The Gyoja are a sect of Tendai Buddhists residing on Japan’s Mount Hiei who have come to be known as the “Marathon Monks” for their spiritual athleticism. The ultimate achievement of the sect is the Sennichi-Kaiho-Gyo, an arduous seven-year pilgrimage that includes a staggering 1,000 days of marathon running and a seven-day sleepless fast.
For the first 300 days of the pilgrimage, the monk must run 40 km (24.9 mi) each day–essentially a marathon a day for almost an entire year. In the fourth and fifth year, he does 40 km each day for 200 straight days. In the sixth year of the pilgrimage, he increases the length of his runs to 60 km (37.3 mi) for 100 days. Finally, during the seventh year, he runs for another 100 consecutive days, this time covering 84 km (52.2 mi) at a time – twice the length of a marathon.
The monk runs in straw sandals (and for the first few years without socks), largely over unpaved mountain paths, through all seasons. And he must do it on a diet of vegetables, tofu, and miso soup. Around his waist, he wears a rope belt and a knife to remind him that should he fail to complete the seven-year pilgrimage, he is required to hang himself with the rope or disembowel himself with the knife.
Following the 700th day of running, the monk engages in a seven-day fast, known as the doiri, in which he must abstain from food, water, and sleep, while sitting upright and constantly reciting Buddhist chants. Two monks remain next to him to ensure he doesn’t doze off even once. The purpose of the doiri is to bring the monk face-to-face with death.
The most recent monk to complete the challenge was 44-year-old Genshin Fujinami (shown at right), who finished the pilgrimage in September of 2003. He was the first monk to do so in nine years, and only the twelfth since World War II. By the time his run had concluded, he had traveled between 24,000 and 27,000 miles on foot, roughly equal to the distance around the earth’s equator. The tradition of the Sennichi-Kaiho-Gyo is said to have begun in 831 AD with a monk named So-o. Its story is told in John Stevens’ book “The Marathon Monks of Mount Hiei” and in a film of the same title.
The headquarters of the Tendai sect are located in the temple of Enryakuji on top of Mt.

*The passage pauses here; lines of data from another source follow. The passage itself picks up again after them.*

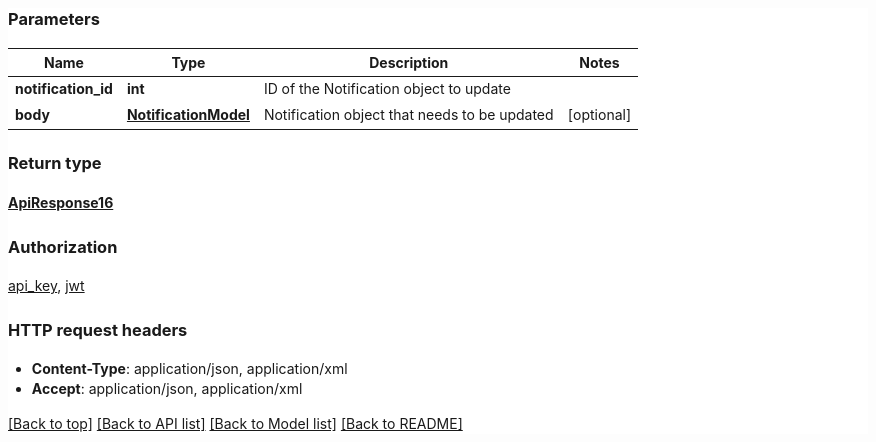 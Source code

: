 ### Parameters

Name | Type | Description  | Notes
------------- | ------------- | ------------- | -------------
 **notification_id** | **int**| ID of the Notification object to update | 
 **body** | [**NotificationModel**](NotificationModel.md)| Notification object that needs to be updated | [optional] 

### Return type

[**ApiResponse16**](ApiResponse16.md)

### Authorization

[api_key](../README.md#api_key), [jwt](../README.md#jwt)

### HTTP request headers

 - **Content-Type**: application/json, application/xml
 - **Accept**: application/json, application/xml

[[Back to top]](#) [[Back to API list]](../README.md#documentation-for-api-endpoints) [[Back to Model list]](../README.md#documentation-for-models) [[Back to README]](../README.md)

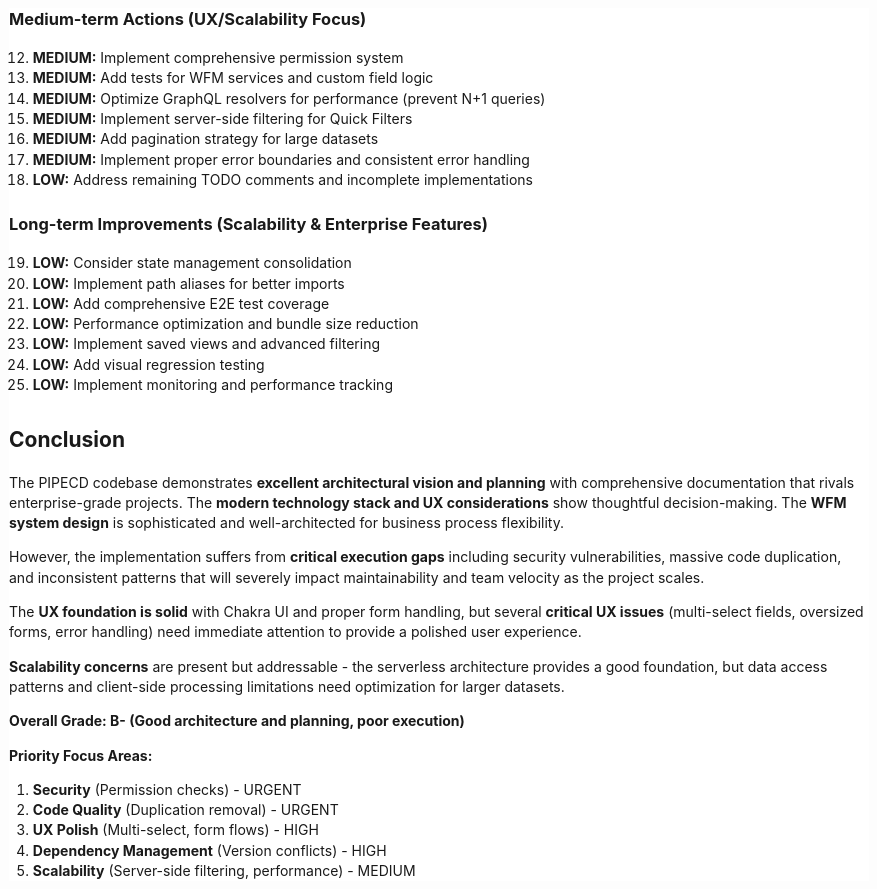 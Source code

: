 ### Medium-term Actions (UX/Scalability Focus)
12. **MEDIUM:** Implement comprehensive permission system
13. **MEDIUM:** Add tests for WFM services and custom field logic
14. **MEDIUM:** Optimize GraphQL resolvers for performance (prevent N+1 queries)
15. **MEDIUM:** Implement server-side filtering for Quick Filters
16. **MEDIUM:** Add pagination strategy for large datasets
17. **MEDIUM:** Implement proper error boundaries and consistent error handling
18. **LOW:** Address remaining TODO comments and incomplete implementations

### Long-term Improvements (Scalability & Enterprise Features)
19. **LOW:** Consider state management consolidation
20. **LOW:** Implement path aliases for better imports
21. **LOW:** Add comprehensive E2E test coverage
22. **LOW:** Performance optimization and bundle size reduction
23. **LOW:** Implement saved views and advanced filtering
24. **LOW:** Add visual regression testing
25. **LOW:** Implement monitoring and performance tracking

## Conclusion

The PIPECD codebase demonstrates **excellent architectural vision and planning** with comprehensive documentation that rivals enterprise-grade projects. The **modern technology stack and UX considerations** show thoughtful decision-making. The **WFM system design** is sophisticated and well-architected for business process flexibility.

However, the implementation suffers from **critical execution gaps** including security vulnerabilities, massive code duplication, and inconsistent patterns that will severely impact maintainability and team velocity as the project scales.

The **UX foundation is solid** with Chakra UI and proper form handling, but several **critical UX issues** (multi-select fields, oversized forms, error handling) need immediate attention to provide a polished user experience.

**Scalability concerns** are present but addressable - the serverless architecture provides a good foundation, but data access patterns and client-side processing limitations need optimization for larger datasets.

**Overall Grade: B- (Good architecture and planning, poor execution)**

**Priority Focus Areas:**
1. **Security** (Permission checks) - URGENT
2. **Code Quality** (Duplication removal) - URGENT  
3. **UX Polish** (Multi-select, form flows) - HIGH
4. **Dependency Management** (Version conflicts) - HIGH
5. **Scalability** (Server-side filtering, performance) - MEDIUM

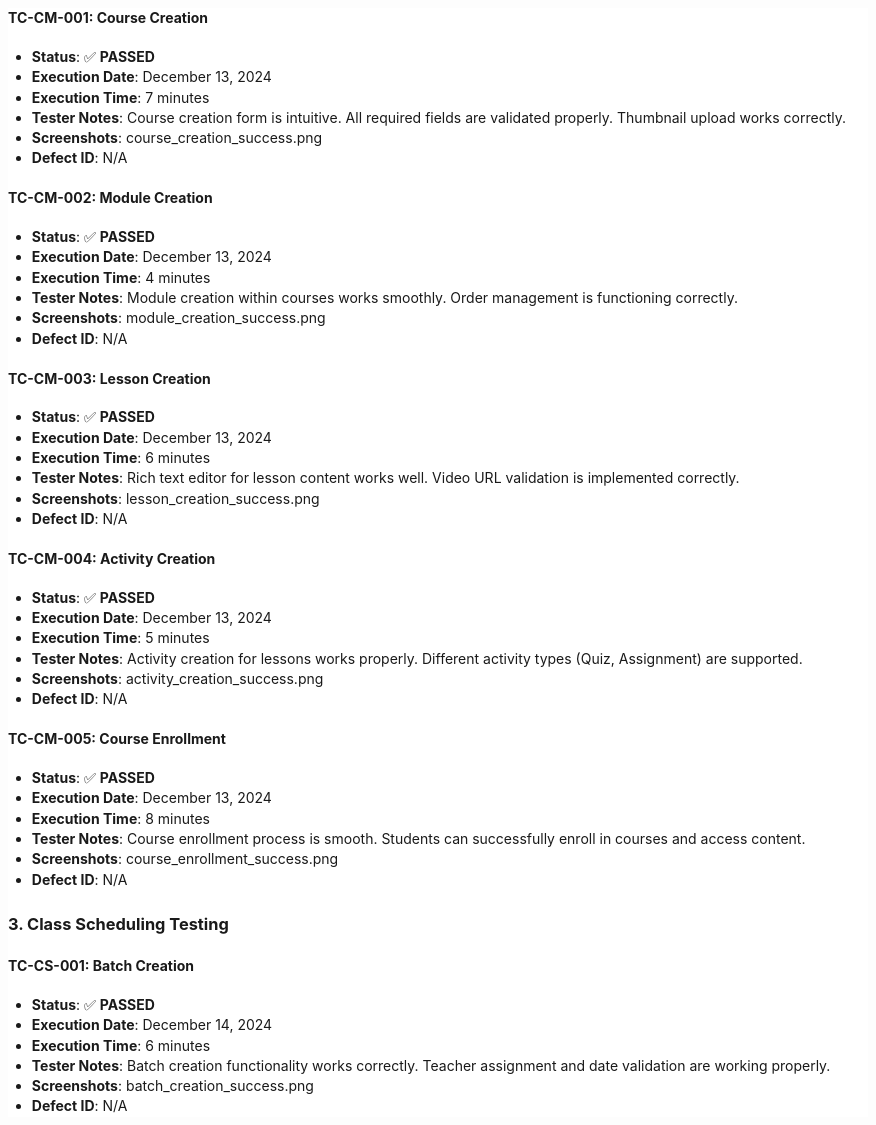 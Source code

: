 #### TC-CM-001: Course Creation
- **Status**: ✅ **PASSED**
- **Execution Date**: December 13, 2024
- **Execution Time**: 7 minutes
- **Tester Notes**: Course creation form is intuitive. All required fields are validated properly. Thumbnail upload works correctly.
- **Screenshots**: course_creation_success.png
- **Defect ID**: N/A

#### TC-CM-002: Module Creation
- **Status**: ✅ **PASSED**
- **Execution Date**: December 13, 2024
- **Execution Time**: 4 minutes
- **Tester Notes**: Module creation within courses works smoothly. Order management is functioning correctly.
- **Screenshots**: module_creation_success.png
- **Defect ID**: N/A

#### TC-CM-003: Lesson Creation
- **Status**: ✅ **PASSED**
- **Execution Date**: December 13, 2024
- **Execution Time**: 6 minutes
- **Tester Notes**: Rich text editor for lesson content works well. Video URL validation is implemented correctly.
- **Screenshots**: lesson_creation_success.png
- **Defect ID**: N/A

#### TC-CM-004: Activity Creation
- **Status**: ✅ **PASSED**
- **Execution Date**: December 13, 2024
- **Execution Time**: 5 minutes
- **Tester Notes**: Activity creation for lessons works properly. Different activity types (Quiz, Assignment) are supported.
- **Screenshots**: activity_creation_success.png
- **Defect ID**: N/A

#### TC-CM-005: Course Enrollment
- **Status**: ✅ **PASSED**
- **Execution Date**: December 13, 2024
- **Execution Time**: 8 minutes
- **Tester Notes**: Course enrollment process is smooth. Students can successfully enroll in courses and access content.
- **Screenshots**: course_enrollment_success.png
- **Defect ID**: N/A

### 3. Class Scheduling Testing

#### TC-CS-001: Batch Creation
- **Status**: ✅ **PASSED**
- **Execution Date**: December 14, 2024
- **Execution Time**: 6 minutes
- **Tester Notes**: Batch creation functionality works correctly. Teacher assignment and date validation are working properly.
- **Screenshots**: batch_creation_success.png
- **Defect ID**: N/A

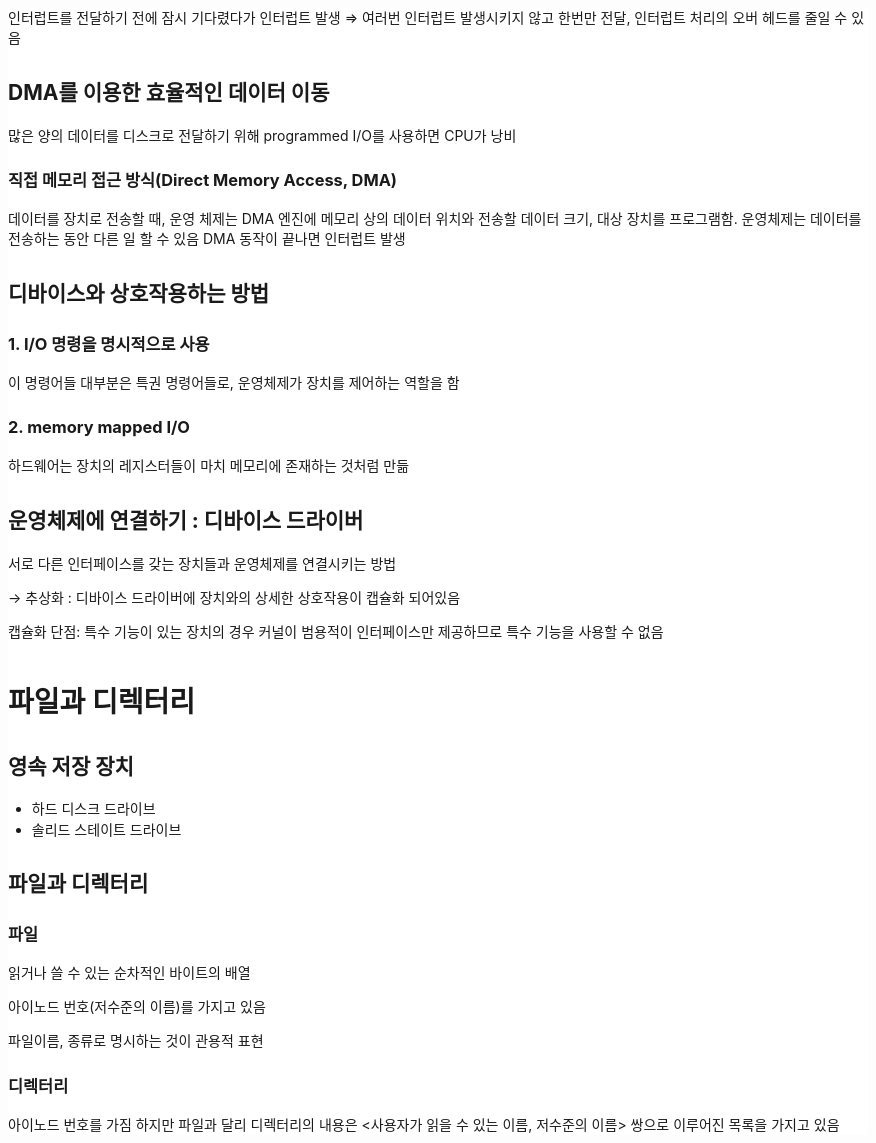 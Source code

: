 인터럽트를 전달하기 전에 잠시 기다렸다가 인터럽트 발생 ⇒ 여러번 인터럽트 발생시키지 않고 한번만 전달, 인터럽트 처리의 오버 헤드를 줄일 수 있음

## DMA를 이용한 효율적인 데이터 이동

많은 양의 데이터를 디스크로 전달하기 위해 programmed I/O를 사용하면 CPU가 낭비

### 직접 메모리 접근 방식(Direct Memory Access, DMA)

데이터를 장치로 전송할 때, 운영 체제는 DMA 엔진에 메모리 상의 데이터 위치와 전송할 데이터 크기, 대상 장치를 프로그램함. 운영체제는 데이터를 전송하는 동안 다른 일 할 수 있음 DMA 동작이 끝나면 인터럽트 발생

## 디바이스와 상호작용하는 방법

### 1. I/O 명령을 명시적으로 사용

이 명령어들 대부분은 특권 명령어들로, 운영체제가 장치를 제어하는 역할을 함

### 2. memory mapped I/O

하드웨어는 장치의 레지스터들이 마치 메모리에 존재하는 것처럼 만듦

## 운영체제에 연결하기 : 디바이스 드라이버

서로 다른 인터페이스를 갖는 장치들과 운영체제를 연결시키는 방법

→ 추상화 : 디바이스 드라이버에 장치와의 상세한 상호작용이 캡슐화 되어있음

캡슐화 단점: 특수 기능이 있는 장치의 경우 커널이 범용적이 인터페이스만 제공하므로 특수 기능을 사용할 수 없음

 

# 파일과 디렉터리

## 영속 저장 장치

- 하드 디스크 드라이브
- 솔리드 스테이트 드라이브

## 파일과 디렉터리

### 파일

읽거나 쓸 수 있는 순차적인 바이트의 배열

아이노드 번호(저수준의 이름)를 가지고 있음

파일이름, 종류로 명시하는 것이 관용적 표현

### 디렉터리

아이노드 번호를 가짐 하지만 파일과 달리 디렉터리의 내용은 <사용자가 읽을 수 있는 이름, 저수준의 이름> 쌍으로 이루어진 목록을 가지고 있음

Hiei, which can be reached by cable car.
Know Before You Go
According to WikiTravel: From Kyoto, take the Keihan Main Line to Demachiyanagi and transfer to an Eizan train to Yase-Hieizan-guchi. From here the Eizan Cable Car makes the trip to the top of Mount Hiei for ¥530/1040 one-way/return, every 30 minutes daily from 8:30 to 17:30 (or longer, schedules vary a bit depending on the season). The last leg of the trip to the summit is a 3-minute ride on a ropeway, which departs at intervals of 10-20 minutes between 9 am and 6 pm.
From the Lake Biwa side, you can take the JR Kosei line or Keihan Ishiyama-Sakamoto line to Sakamoto, although the Keihan station (the last station on the line) is more centrally located. The Hiyoshi Taisha shrine and the cable car to Mt. Hiei are about 15 min away on foot, both fairly well signposted.